§ **AIM OF THE EXERCISE**
The output should be every line below, retyped exactly, with no images.

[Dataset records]
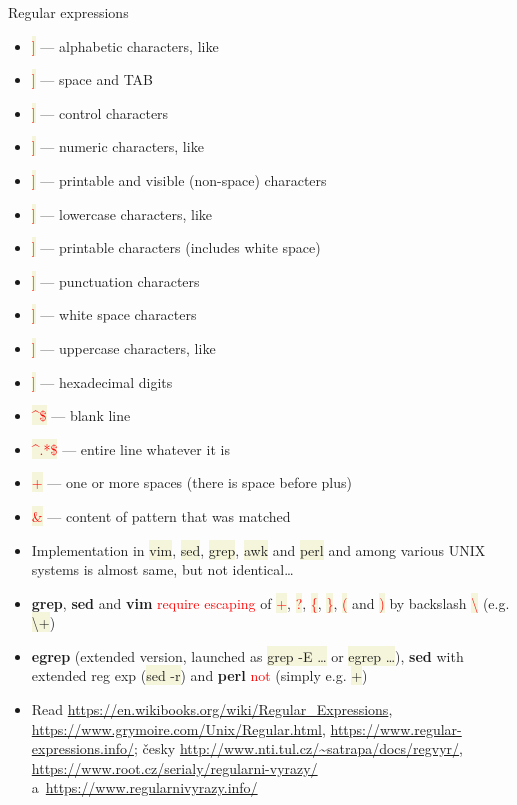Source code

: \documentclass[compress, ucs, xelatex, 11pt, xcolor=svgnames, aspectratio=169,
	hyperref={
		bookmarks=true,
		unicode=true,
		colorlinks=true,
		pdftitle={Linux, command line and MetaCentrum},
		plainpages=false,
		pdfauthor={Vojtech Zeisek},
		pdfsubject={Course about use of Linux command line, writing shell scripts and using MetaCentrum of CESNET},
		pdfcreator={XeLaTeX},
		pdfkeywords={Linux, GNU, BASH, shell, command line, MetaCentrum},
		linkcolor=DarkRed, %
		anchorcolor=DarkBlue, %
		citecolor=Indigo, %
		filecolor=NavyBlue, %
		menucolor=DarkMagenta, %
		urlcolor=DarkBlue, %
		pdftex},
	url={hyphens, lowtilde} %
	]{beamer}
\renewcommand{\texttt}[1]{\colorbox{Beige}{{\ttfamily #1}}}
\renewcommand{\alert}[1]{\textcolor{red}{#1}}
\begin{document}
\begin{frame}[allowframebreaks]{Regular expressions}
\begin{itemize}
		\item \alert{\texttt{[[:alpha:]]}} --- alphabetic characters, like \texttt{[a-zA-Z]}
		\item \alert{\texttt{[[:blank:]]}} --- space and TAB
		\item \alert{\texttt{[[:cntrl:]]}} --- control characters
		\item \alert{\texttt{[[:digit:]]}} --- numeric characters, like \texttt{[0-9]}
		\item \alert{\texttt{[[:graph:]]}} --- printable and visible (non-space) characters
		\item \alert{\texttt{[[:lower:]]}} --- lowercase characters, like \texttt{[a-z]}
		\item \alert{\texttt{[[:print:]]}} --- printable characters (includes white space)
		\item \alert{\texttt{[[:punct:]]}} --- punctuation characters
		\item \alert{\texttt{[[:space:]]}} --- white space characters
		\item \alert{\texttt{[[:upper:]]}} --- uppercase characters, like \texttt{[A-Z]}
		\item \alert{\texttt{[[:xdigit:]]}} --- hexadecimal digits
		\item \alert{\texttt{\textasciicircum\$}} --- blank line
		\item \alert{\texttt{\textasciicircum.*\$}} --- entire line whatever it is
		\item \alert{\texttt{ +}} --- one or more spaces (there is space before plus)
		\item \alert{\texttt{\&}} --- content of pattern that was matched
		\item Implementation in \texttt{vim}, \texttt{sed}, \texttt{grep}, \texttt{awk} and \texttt{perl} and among various UNIX systems is almost same, but not identical\ldots
		\item \textbf{grep}, \textbf{sed} and \textbf{vim} \alert{require escaping} of \alert{\texttt{+}}, \alert{\texttt{?}}, \alert{\texttt{\{}}, \alert{\texttt{\}}}, \alert{\texttt{(}} and \alert{\texttt{)}} by backslash \alert{\texttt{\textbackslash}} (e.g. \texttt{\textbackslash +})
		\item \textbf{egrep} (extended version, launched as \texttt{grep -E \ldots} or \texttt{egrep \ldots}), \textbf{sed} with extended reg exp (\texttt{sed -r}) and \textbf{perl} \alert{not} (simply e.g. \texttt{+})
		\item Read \url{https://en.wikibooks.org/wiki/Regular_Expressions}, \url{https://www.grymoire.com/Unix/Regular.html}, \url{https://www.regular-expressions.info/}; česky \url{http://www.nti.tul.cz/~satrapa/docs/regvyr/}, \url{https://www.root.cz/serialy/regularni-vyrazy/} a~\url{https://www.regularnivyrazy.info/}

\end{itemize}
\end{frame}
\end{document}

§ **RESULT OF THIS TASK**
Source code

: \documentclass[compress, ucs, xelatex, 11pt, xcolor=svgnames, aspectratio=169,
	hyperref={
		bookmarks=true,
		unicode=true,
		colorlinks=true,
		pdftitle={Linux, command line and MetaCentrum},
		plainpages=false,
		pdfauthor={Vojtech Zeisek},
		pdfsubject={Course about use of Linux command line, writing shell scripts and using MetaCentrum of CESNET},
		pdfcreator={XeLaTeX},
		pdfkeywords={Linux, GNU, BASH, shell, command line, MetaCentrum},
		linkcolor=DarkRed, %
		anchorcolor=DarkBlue, %
		citecolor=Indigo, %
		filecolor=NavyBlue, %
		menucolor=DarkMagenta, %
		urlcolor=DarkBlue, %
		pdftex},
	url={hyphens, lowtilde} %
	]{beamer}
\renewcommand{\texttt}[1]{\colorbox{Beige}{{\ttfamily #1}}}
\renewcommand{\alert}[1]{\textcolor{red}{#1}}
\begin{document}
\begin{frame}[allowframebreaks]{Regular expressions}
\begin{itemize}
		\item \alert{\texttt{[[:alpha:]]}} --- alphabetic characters, like \texttt{[a-zA-Z]}
		\item \alert{\texttt{[[:blank:]]}} --- space and TAB
		\item \alert{\texttt{[[:cntrl:]]}} --- control characters
		\item \alert{\texttt{[[:digit:]]}} --- numeric characters, like \texttt{[0-9]}
		\item \alert{\texttt{[[:graph:]]}} --- printable and visible (non-space) characters
		\item \alert{\texttt{[[:lower:]]}} --- lowercase characters, like \texttt{[a-z]}
		\item \alert{\texttt{[[:print:]]}} --- printable characters (includes white space)
		\item \alert{\texttt{[[:punct:]]}} --- punctuation characters
		\item \alert{\texttt{[[:space:]]}} --- white space characters
		\item \alert{\texttt{[[:upper:]]}} --- uppercase characters, like \texttt{[A-Z]}
		\item \alert{\texttt{[[:xdigit:]]}} --- hexadecimal digits
		\item \alert{\texttt{\textasciicircum\$}} --- blank line
		\item \alert{\texttt{\textasciicircum.*\$}} --- entire line whatever it is
		\item \alert{\texttt{ +}} --- one or more spaces (there is space before plus)
		\item \alert{\texttt{\&}} --- content of pattern that was matched
		\item Implementation in \texttt{vim}, \texttt{sed}, \texttt{grep}, \texttt{awk} and \texttt{perl} and among various UNIX systems is almost same, but not identical\ldots
		\item \textbf{grep}, \textbf{sed} and \textbf{vim} \alert{require escaping} of \alert{\texttt{+}}, \alert{\texttt{?}}, \alert{\texttt{\{}}, \alert{\texttt{\}}}, \alert{\texttt{(}} and \alert{\texttt{)}} by backslash \alert{\texttt{\textbackslash}} (e.g. \texttt{\textbackslash +})
		\item \textbf{egrep} (extended version, launched as \texttt{grep -E \ldots} or \texttt{egrep \ldots}), \textbf{sed} with extended reg exp (\texttt{sed -r}) and \textbf{perl} \alert{not} (simply e.g. \texttt{+})
		\item Read \url{https://en.wikibooks.org/wiki/Regular_Expressions}, \url{https://www.grymoire.com/Unix/Regular.html}, \url{https://www.regular-expressions.info/}; česky \url{http://www.nti.tul.cz/~satrapa/docs/regvyr/}, \url{https://www.root.cz/serialy/regularni-vyrazy/} a~\url{https://www.regularnivyrazy.info/}

\end{itemize}
\end{frame}
\end{document}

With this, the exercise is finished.